Sementara itu, Pakar Politik dari Univeritas Al Azhar Indonesia Andriadi Achmad mengatakan putusan MK makin menguatkan dugaan publik bahwa ini dibuat untuk menjadi celah bagi Gibran maju dalam kontestasi Pilpres.

Meski demikian, Andriadi menegaskan tidak ada yang salah dengan putusan MK, jika momennya dibuat tidak dalam suasana menjelang Pilpres 2024.

“Sebenarnya putusan MK ini tidak masalah kalau tidak terjadi di musim Pilpres. Dengan begini, maka semakin menguatkan dugaan orang bahwa putusan ini dibuat untuk mengakomodir Gibran,” tutur Andriadi kepada VOI.

“Hanya momentumnya saja yang tidak pas, karena ini bertepatan dengan Pilpres 2024. Kalau putusan ini dibuat setelah Pilpres, maka ini menjadi keputusan yang bagus karena mengakomodir anak muda untuk maju,” kata Andriadi lagi.

Peraturan Pemilu yang Berubah-Ubah

Indonesia telah menggelar lima kali Pemilu sejak Orde Baru berakhir dengan ditandai pengunduran diri Soeharto pada 1998. Namun dalam setiap penyelenggaraan Pemilu, undang-undang yang dijadikan dasar penyelenggaraannya selalu berubah.

Sebelumnya, perlu diketahui bahwa dalam Undang-Undang Nomor 23 Tahun 2003 tentang Pemilihan Umum Presiden dan Wakil Presiden, disebutkan bahwa persyaratan menjadi Capres dan Cawapres berusia sekurang-kurangnya 35 (tiga puluh lima) tahun. Ketentuan yang sama juga disebutkan dalam Undang-Undang Nomor 42 Tahun 2008 tentang Pemilihan Umum Presiden dan Wakil Presiden.

Menurut mantan Komisioner KPU, Hadar Navis Gumay, ini adalah fenomena yang keliru dalam politik-hukum Pemilu di Indonesia.
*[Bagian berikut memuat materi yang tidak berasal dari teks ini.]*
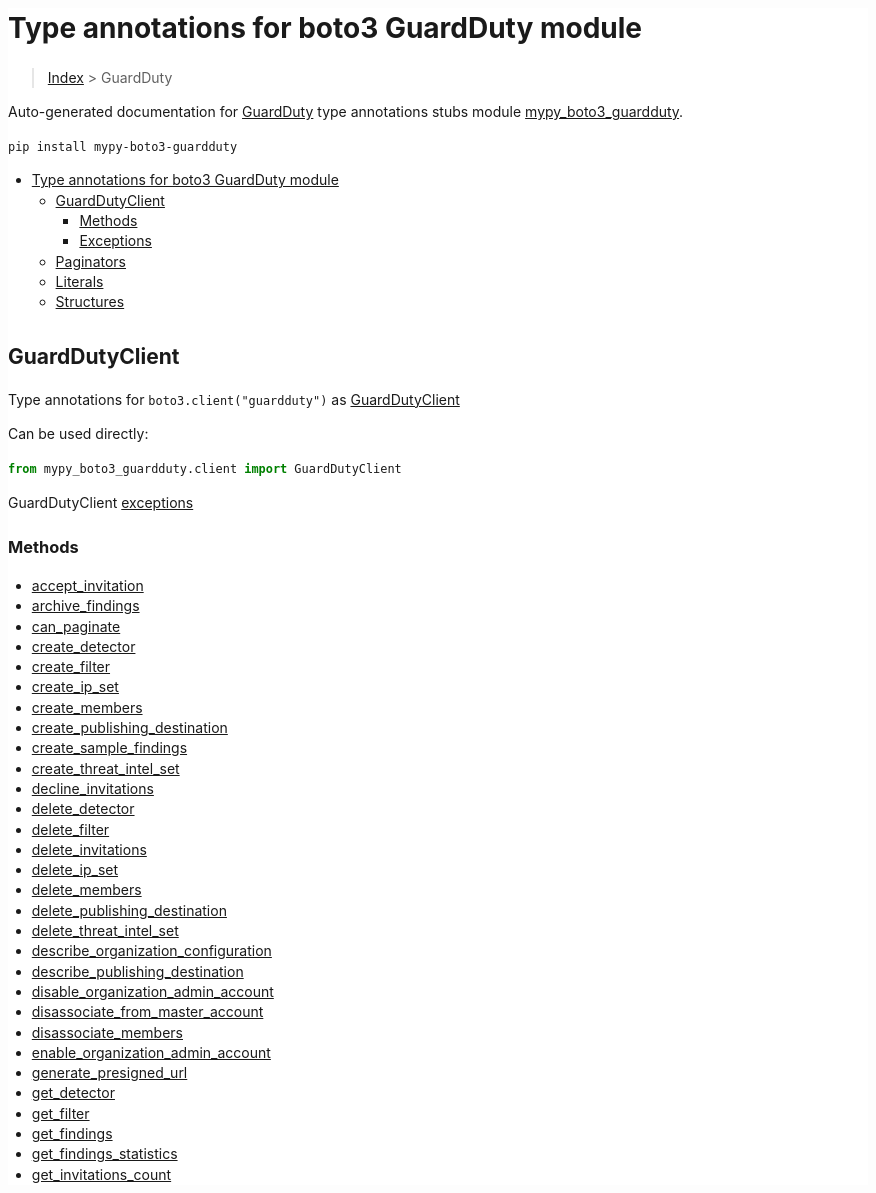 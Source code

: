 # Type annotations for boto3 GuardDuty module

> [Index](../index.md) > GuardDuty

Auto-generated documentation for [GuardDuty](https://boto3.amazonaws.com/v1/documentation/api/latest/reference/services/guardduty.html#GuardDuty)
type annotations stubs module [mypy_boto3_guardduty](https://pypi.org/project/mypy-boto3-guardduty/).

```bash
pip install mypy-boto3-guardduty
```

- [Type annotations for boto3 GuardDuty module](#type-annotations-for-boto3-guardduty-module)
  - [GuardDutyClient](#guarddutyclient)
    - [Methods](#methods)
    - [Exceptions](#exceptions)
  - [Paginators](#paginators)
  - [Literals](#literals)
  - [Structures](#structures)

## GuardDutyClient

Type annotations for  `boto3.client("guardduty")` as [GuardDutyClient](./client.md)

Can be used directly:

```python
from mypy_boto3_guardduty.client import GuardDutyClient
```


GuardDutyClient [exceptions](./client.md#exceptions)



### Methods
- [accept_invitation](./client.md#accept-invitation)
- [archive_findings](./client.md#archive-findings)
- [can_paginate](./client.md#can-paginate)
- [create_detector](./client.md#create-detector)
- [create_filter](./client.md#create-filter)
- [create_ip_set](./client.md#create-ip-set)
- [create_members](./client.md#create-members)
- [create_publishing_destination](./client.md#create-publishing-destination)
- [create_sample_findings](./client.md#create-sample-findings)
- [create_threat_intel_set](./client.md#create-threat-intel-set)
- [decline_invitations](./client.md#decline-invitations)
- [delete_detector](./client.md#delete-detector)
- [delete_filter](./client.md#delete-filter)
- [delete_invitations](./client.md#delete-invitations)
- [delete_ip_set](./client.md#delete-ip-set)
- [delete_members](./client.md#delete-members)
- [delete_publishing_destination](./client.md#delete-publishing-destination)
- [delete_threat_intel_set](./client.md#delete-threat-intel-set)
- [describe_organization_configuration](./client.md#describe-organization-configuration)
- [describe_publishing_destination](./client.md#describe-publishing-destination)
- [disable_organization_admin_account](./client.md#disable-organization-admin-account)
- [disassociate_from_master_account](./client.md#disassociate-from-master-account)
- [disassociate_members](./client.md#disassociate-members)
- [enable_organization_admin_account](./client.md#enable-organization-admin-account)
- [generate_presigned_url](./client.md#generate-presigned-url)
- [get_detector](./client.md#get-detector)
- [get_filter](./client.md#get-filter)
- [get_findings](./client.md#get-findings)
- [get_findings_statistics](./client.md#get-findings-statistics)
- [get_invitations_count](./client.md#get-invitations-count) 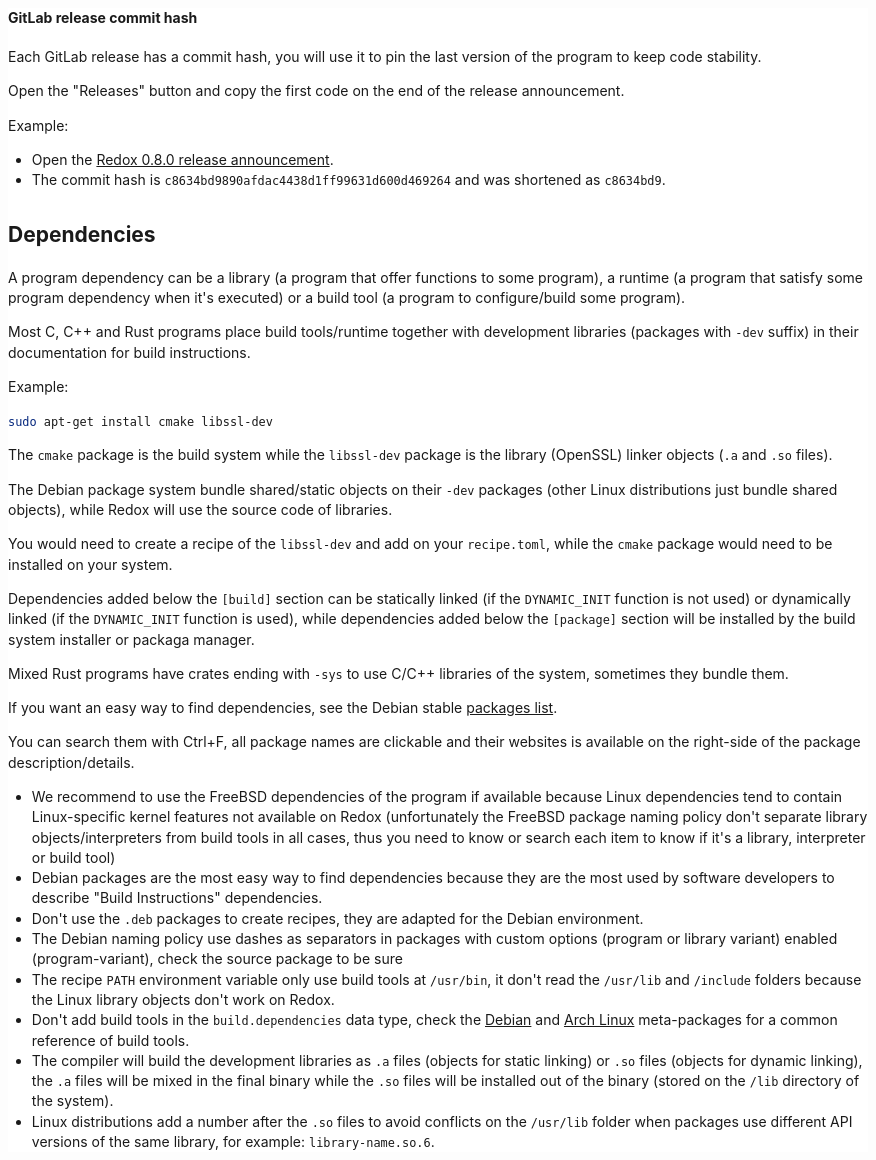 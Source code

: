 #### GitLab release commit hash

Each GitLab release has a commit hash, you will use it to pin the last version of the program to keep code stability.

Open the "Releases" button and copy the first code on the end of the release announcement.

Example:

- Open the [Redox 0.8.0 release announcement](https://gitlab.redox-os.org/redox-os/redox/-/releases/0.8.0).
- The commit hash is `c8634bd9890afdac4438d1ff99631d600d469264` and was shortened as `c8634bd9`.

## Dependencies

A program dependency can be a library (a program that offer functions to some program), a runtime (a program that satisfy some program dependency when it's executed) or a build tool (a program to configure/build some program).

Most C, C++ and Rust programs place build tools/runtime together with development libraries (packages with `-dev` suffix) in their documentation for build instructions.

Example:

```sh
sudo apt-get install cmake libssl-dev
```

The `cmake` package is the build system while the `libssl-dev` package is the library (OpenSSL) linker objects (`.a` and `.so` files).

The Debian package system bundle shared/static objects on their `-dev` packages (other Linux distributions just bundle shared objects), while Redox will use the source code of libraries.

You would need to create a recipe of the `libssl-dev` and add on your `recipe.toml`, while the `cmake` package would need to be installed on your system.

Dependencies added below the `[build]` section can be statically linked (if the `DYNAMIC_INIT` function is not used) or dynamically linked (if the `DYNAMIC_INIT` function is used), while dependencies added below the `[package]` section will be installed by the build system installer or packaga manager.

Mixed Rust programs have crates ending with `-sys` to use C/C++ libraries of the system, sometimes they bundle them.

If you want an easy way to find dependencies, see the Debian stable [packages list](https://packages.debian.org/stable/allpackages).

You can search them with Ctrl+F, all package names are clickable and their websites is available on the right-side of the package description/details.

- We recommend to use the FreeBSD dependencies of the program if available because Linux dependencies tend to contain Linux-specific kernel features not available on Redox (unfortunately the FreeBSD package naming policy don't separate library objects/interpreters from build tools in all cases, thus you need to know or search each item to know if it's a library, interpreter or build tool)
- Debian packages are the most easy way to find dependencies because they are the most used by software developers to describe "Build Instructions" dependencies.
- Don't use the `.deb` packages to create recipes, they are adapted for the Debian environment.
- The Debian naming policy use dashes as separators in packages with custom options (program or library variant) enabled (program-variant), check the source package to be sure
- The recipe `PATH` environment variable only use build tools at `/usr/bin`, it don't read the `/usr/lib` and `/include` folders because the Linux library objects don't work on Redox.
- Don't add build tools in the `build.dependencies` data type, check the [Debian](https://packages.debian.org/stable/build-essential) and [Arch Linux](https://archlinux.org/packages/core/any/base-devel/) meta-packages for a common reference of build tools.
- The compiler will build the development libraries as `.a` files (objects for static linking) or `.so` files (objects for dynamic linking), the `.a` files will be mixed in the final binary while the `.so` files will be installed out of the binary (stored on the `/lib` directory of the system).
- Linux distributions add a number after the `.so` files to avoid conflicts on the `/usr/lib` folder when packages use different API versions of the same library, for example: `library-name.so.6`.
Wali Kota Surakarta Gibran Rakabuming Raka saat memberikan keterangan kepada wartawan di Kota Surakarta, Jawa Tengah, Senin (16/10/2023). (Antara/Aris Wasita)

“Ini adalah tren yang tidak umum di banyak negara demokratis,” ujar Hadar.

“Perubahan ini adalah cermin ketidakpuasan para aktor politik. Setelah ikut Pemilu merasa perlu mengubah aturan karena hitung-hitungan politik tertentu.”

Di tengah hiruk pikuk jelang Pemilu 2024, regulasi nyaris berganti, namun akhirnya Mahkamah Konstitusi menetapkan batas usia Capres dan Cawapres tetap sesuai dengan Pasal 169huruf q pada UU Nomor7 Tahun 2017 tentang Pemilu. Meski ada sedikit celah setelah gugatan Almas diterima.

Menurut Hadar, Indonesia sebaiknya memiliki regulasi pemilu yang kuat dan tidak mudah diganti demi kepentingan tertentu. Hal ini bisa tercapai jika DPR dan pemerintah melakukan evaluasi dan mengundang seluruh kelompok untuk menyusun regulasi yang komprehensif.

“Semuanya harus berkomitmen untuk menyusun aturan yang lengkap dan tuntas sehingga undang-undang yang dihasilkan ideal, mencakup semua isu, dan jauh dari kepentingan kelompok tertentu,” kata Hadar.

“Proses ideal itu tidak pernah terjadi. Selama ini hanya dicita-citakan, tapi jelang Pemilu, di waktu yang mepet, aturan dibuat untuk mengatur hal-hal sensitif seperti keterpilihan, untuk mengakomodasi kepentingan tertentu. Itulah kenapa selalu muncul niat mengubah aturan Pemilu pada periode berikutnya,” ujar Hadar menyimpulkan.